Thursday, June 14, 2007

What is the purpose of Digg? Let's count the ways

On any given day, an estimated 15 million blog posts are being made, out of which 6000 or so are submitted to Digg, not more than 20 posts get any respectable attention – the rest are just spam, at least that’s how the big users see them as – lame, incorrect, these are some of the most common epithets being ascribed to buried stories.

Now, what is the point of existence of sites like Digg?

1. Is it outstanding journalism?
If that is the case then I think the likes of New York Times, Washington Post, Economist, Christain Science Monitor and others are better served by a new digg-like system, which only aggregates stories from the top 100 news outlets in the world.

Digg as the modern version of the supermarket tabloid with a geeky edge is not far off the mark.

The Top Digged stories of today are:

Find out what (American) accent you have. (very short quiz)
911 refuses ambulance for woman dying in ER waiting room; nurses dont help
China Threatens War Over Bush Handshake
Gizmodo: Digg Spam Sucks
Teach the controversy: Pi = 3.0 (textbook stickers included!)
11 Worst 007 Gadgets
Judge suing dry cleaner cries over pants in court
Iran moves to execute porn stars
BBC: World Now in America // pics
Hilton's parents skip line on jail visit -unfair

2. Or, is it allowing a few blogs to come out and becoming mainstream news outlets themselves?

This seems more the case. The charm of Digg as a source of traffic is not what it was before. Randfish at Seomoz complained that the site was not getting as much digg traffic as before.

Harry Maugans did a study and found that only 15 or so sites have dominated Digg while it has been existence – so Digg as a champion of open source, web 2.0 style, anything style articles is surely out of question.

I was not surprised to know that big blogs such as Lifehacker have their own policy of putting dig buttons only on exclusive and original stories – these blogs are not blogs, but aspiring big-ticket magazines and Digg is their path to glory.

For example, have a look at Lifehacker’s official Digg Policy.

3. Is it letting users discover better news?

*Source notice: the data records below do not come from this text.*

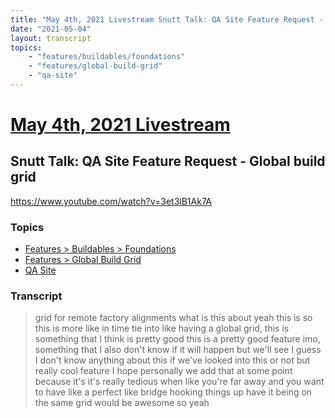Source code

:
 ```yaml
---
title: "May 4th, 2021 Livestream Snutt Talk: QA Site Feature Request - Global build grid"
date: "2021-05-04"
layout: transcript
topics:
    - "features/buildables/foundations"
    - "features/global-build-grid"
    - "qa-site"
---
```

# [May 4th, 2021 Livestream](../2021-05-04.md)
## Snutt Talk: QA Site Feature Request - Global build grid
https://www.youtube.com/watch?v=3et3lB1Ak7A

### Topics
* [Features > Buildables > Foundations](../topics/features/buildables/foundations.md)
* [Features > Global Build Grid](../topics/features/global-build-grid.md)
* [QA Site](../topics/qa-site.md)

### Transcript

> grid for remote factory alignments what is this about yeah this is so this is more like in time tie into like having a global grid, this is something that I think is pretty good this is a pretty good feature imo, something that I also don't know if it will happen but we'll see I guess I don't know anything about this if we've looked into this or not but really cool feature I hope personally we add that at some point because it's it's really tedious when like you're far away and you want to have like a perfect like bridge hooking things up have it being on the same grid would be awesome so yeah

For that you must compare all the big sites – Slashdot, Nytimes, BBC, Metafilter, Newsvine, Reddit and others and find out for yourself what you have been missing. Other than the Paris Hilton story in 2005, I haven’t come across a ‘unique – only-on Digg’ story. The Virginia Tech story got faster home page traction on Newsvine than Digg, where it got stuck in the middle pages.

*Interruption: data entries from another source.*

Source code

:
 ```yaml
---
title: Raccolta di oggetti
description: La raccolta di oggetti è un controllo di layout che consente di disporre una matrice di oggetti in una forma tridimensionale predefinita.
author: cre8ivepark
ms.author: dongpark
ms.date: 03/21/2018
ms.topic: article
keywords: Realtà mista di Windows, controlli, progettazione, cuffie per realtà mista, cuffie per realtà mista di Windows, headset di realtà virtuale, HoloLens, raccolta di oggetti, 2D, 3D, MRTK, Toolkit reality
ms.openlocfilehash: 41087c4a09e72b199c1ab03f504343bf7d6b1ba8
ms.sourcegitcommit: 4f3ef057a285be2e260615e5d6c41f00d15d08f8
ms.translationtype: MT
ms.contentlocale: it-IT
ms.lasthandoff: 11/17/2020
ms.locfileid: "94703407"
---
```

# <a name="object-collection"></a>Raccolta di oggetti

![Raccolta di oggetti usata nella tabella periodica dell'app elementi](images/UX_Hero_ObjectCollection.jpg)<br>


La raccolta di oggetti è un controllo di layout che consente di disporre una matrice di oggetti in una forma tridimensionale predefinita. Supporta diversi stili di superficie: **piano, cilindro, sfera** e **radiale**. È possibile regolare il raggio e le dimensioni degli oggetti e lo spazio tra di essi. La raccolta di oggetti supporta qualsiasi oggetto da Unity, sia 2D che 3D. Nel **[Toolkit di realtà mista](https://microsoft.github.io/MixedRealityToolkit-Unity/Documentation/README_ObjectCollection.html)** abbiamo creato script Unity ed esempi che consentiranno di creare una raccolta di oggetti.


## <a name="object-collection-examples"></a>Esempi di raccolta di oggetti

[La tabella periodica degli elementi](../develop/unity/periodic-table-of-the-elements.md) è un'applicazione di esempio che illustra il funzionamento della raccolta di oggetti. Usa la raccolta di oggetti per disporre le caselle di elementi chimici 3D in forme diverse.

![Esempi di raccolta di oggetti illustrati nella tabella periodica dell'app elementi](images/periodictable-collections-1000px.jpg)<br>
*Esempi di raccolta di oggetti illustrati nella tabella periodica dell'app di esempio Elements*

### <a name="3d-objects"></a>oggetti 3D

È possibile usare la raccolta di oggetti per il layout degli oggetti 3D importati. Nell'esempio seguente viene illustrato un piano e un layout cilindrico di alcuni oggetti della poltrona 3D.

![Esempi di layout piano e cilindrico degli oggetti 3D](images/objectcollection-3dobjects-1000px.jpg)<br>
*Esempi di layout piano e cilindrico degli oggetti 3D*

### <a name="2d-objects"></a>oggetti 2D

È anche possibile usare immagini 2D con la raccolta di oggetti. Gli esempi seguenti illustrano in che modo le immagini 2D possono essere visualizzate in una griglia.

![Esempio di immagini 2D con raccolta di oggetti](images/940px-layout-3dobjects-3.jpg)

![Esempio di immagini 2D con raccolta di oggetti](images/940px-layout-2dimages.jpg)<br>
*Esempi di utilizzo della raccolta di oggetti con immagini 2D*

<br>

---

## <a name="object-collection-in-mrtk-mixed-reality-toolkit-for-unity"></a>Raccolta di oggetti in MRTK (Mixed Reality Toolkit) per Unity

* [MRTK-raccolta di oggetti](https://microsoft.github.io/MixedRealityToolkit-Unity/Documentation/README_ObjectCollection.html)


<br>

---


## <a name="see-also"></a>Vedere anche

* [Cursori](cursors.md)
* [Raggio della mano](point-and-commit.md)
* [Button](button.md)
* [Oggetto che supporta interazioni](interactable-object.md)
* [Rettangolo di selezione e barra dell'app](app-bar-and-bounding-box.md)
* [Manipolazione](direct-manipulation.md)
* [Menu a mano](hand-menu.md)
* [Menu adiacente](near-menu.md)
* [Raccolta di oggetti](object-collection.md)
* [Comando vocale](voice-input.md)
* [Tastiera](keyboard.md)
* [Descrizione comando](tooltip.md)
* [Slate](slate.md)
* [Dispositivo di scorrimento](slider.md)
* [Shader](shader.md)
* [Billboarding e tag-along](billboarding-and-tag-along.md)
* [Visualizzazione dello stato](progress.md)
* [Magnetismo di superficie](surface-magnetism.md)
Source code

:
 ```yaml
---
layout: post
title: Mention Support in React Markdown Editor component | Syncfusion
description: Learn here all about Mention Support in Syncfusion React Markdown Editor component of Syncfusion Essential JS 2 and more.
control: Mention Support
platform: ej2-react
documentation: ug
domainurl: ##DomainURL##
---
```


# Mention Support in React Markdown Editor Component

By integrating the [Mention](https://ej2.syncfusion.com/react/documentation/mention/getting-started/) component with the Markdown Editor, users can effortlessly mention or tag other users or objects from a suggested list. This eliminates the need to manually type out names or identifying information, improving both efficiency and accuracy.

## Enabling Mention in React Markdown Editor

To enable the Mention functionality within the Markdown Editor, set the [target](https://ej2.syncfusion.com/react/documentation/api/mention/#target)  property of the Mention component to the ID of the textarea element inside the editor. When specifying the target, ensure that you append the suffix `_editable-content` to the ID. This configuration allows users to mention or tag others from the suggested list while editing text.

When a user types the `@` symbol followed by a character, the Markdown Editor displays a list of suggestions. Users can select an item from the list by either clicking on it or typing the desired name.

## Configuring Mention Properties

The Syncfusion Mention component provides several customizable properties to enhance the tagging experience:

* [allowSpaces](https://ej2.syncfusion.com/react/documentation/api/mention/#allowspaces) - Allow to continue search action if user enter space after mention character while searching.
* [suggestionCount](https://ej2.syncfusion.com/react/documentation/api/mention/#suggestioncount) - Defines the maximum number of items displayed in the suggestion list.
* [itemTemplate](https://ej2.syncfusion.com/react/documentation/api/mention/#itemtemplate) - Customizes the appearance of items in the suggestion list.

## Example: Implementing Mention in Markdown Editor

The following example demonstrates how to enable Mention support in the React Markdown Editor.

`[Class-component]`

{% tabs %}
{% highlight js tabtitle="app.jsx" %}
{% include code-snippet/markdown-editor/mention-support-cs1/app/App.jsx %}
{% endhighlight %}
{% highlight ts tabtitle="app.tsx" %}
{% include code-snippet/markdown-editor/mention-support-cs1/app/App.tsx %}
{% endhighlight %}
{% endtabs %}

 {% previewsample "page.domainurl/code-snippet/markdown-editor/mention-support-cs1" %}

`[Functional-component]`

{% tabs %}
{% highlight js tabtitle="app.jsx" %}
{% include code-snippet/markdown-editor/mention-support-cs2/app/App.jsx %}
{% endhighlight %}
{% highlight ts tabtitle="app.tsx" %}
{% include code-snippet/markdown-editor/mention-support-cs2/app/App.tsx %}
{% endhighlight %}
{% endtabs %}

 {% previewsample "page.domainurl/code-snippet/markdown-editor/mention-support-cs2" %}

For tech stories of depth, Slashdot is any day better. But if if you are in for boobs and gadgets maybe Digg is fit for you..

If you are patient enough, you might find gems while browsing tag on the quiet but effective

4. Is it making Users happy?
If there is one category of users that Digg makes happy is that group of 14-24 year olds who make snap judgments on the merits of a story about Obama’s Kennedy like appeal (By the way Diggers are heavy on someone called Ron Paul), decisions that make or break many an online entrepreneur’s short-term fate.

These guys may be good coders but does that mean all coders are all-around Mensa geniuses? I don’t know. But i bet the judges during the inquisition period in Europe took a little more time.

Some of the Digg users are happy making pithy comments but if it is valuable comments you are looking for, Slashdot, Techcrunch are more worthy places to be at.

At the end of it all, Digg is mostly about a select group of people, putting a select group of blogs and news outlets on top while the most blog posts are discarded to oblivion.

People have long debated the merits of social news, about the possibilities of better Digg-like systems; however, little has been done on this front so far.

The situation of all those eager bloggers and all those posts going nowhere doesn’t make you happy.

The whole world is not crap or ‘lame’ as a digger might put it.

There may not be 15 million original blog posts a day but there may be thousands and in the way it deals with most submitted stories, Digg is no better than a web 2.0 baiter such as Andrew Keen who believes that it is all amateurish trash.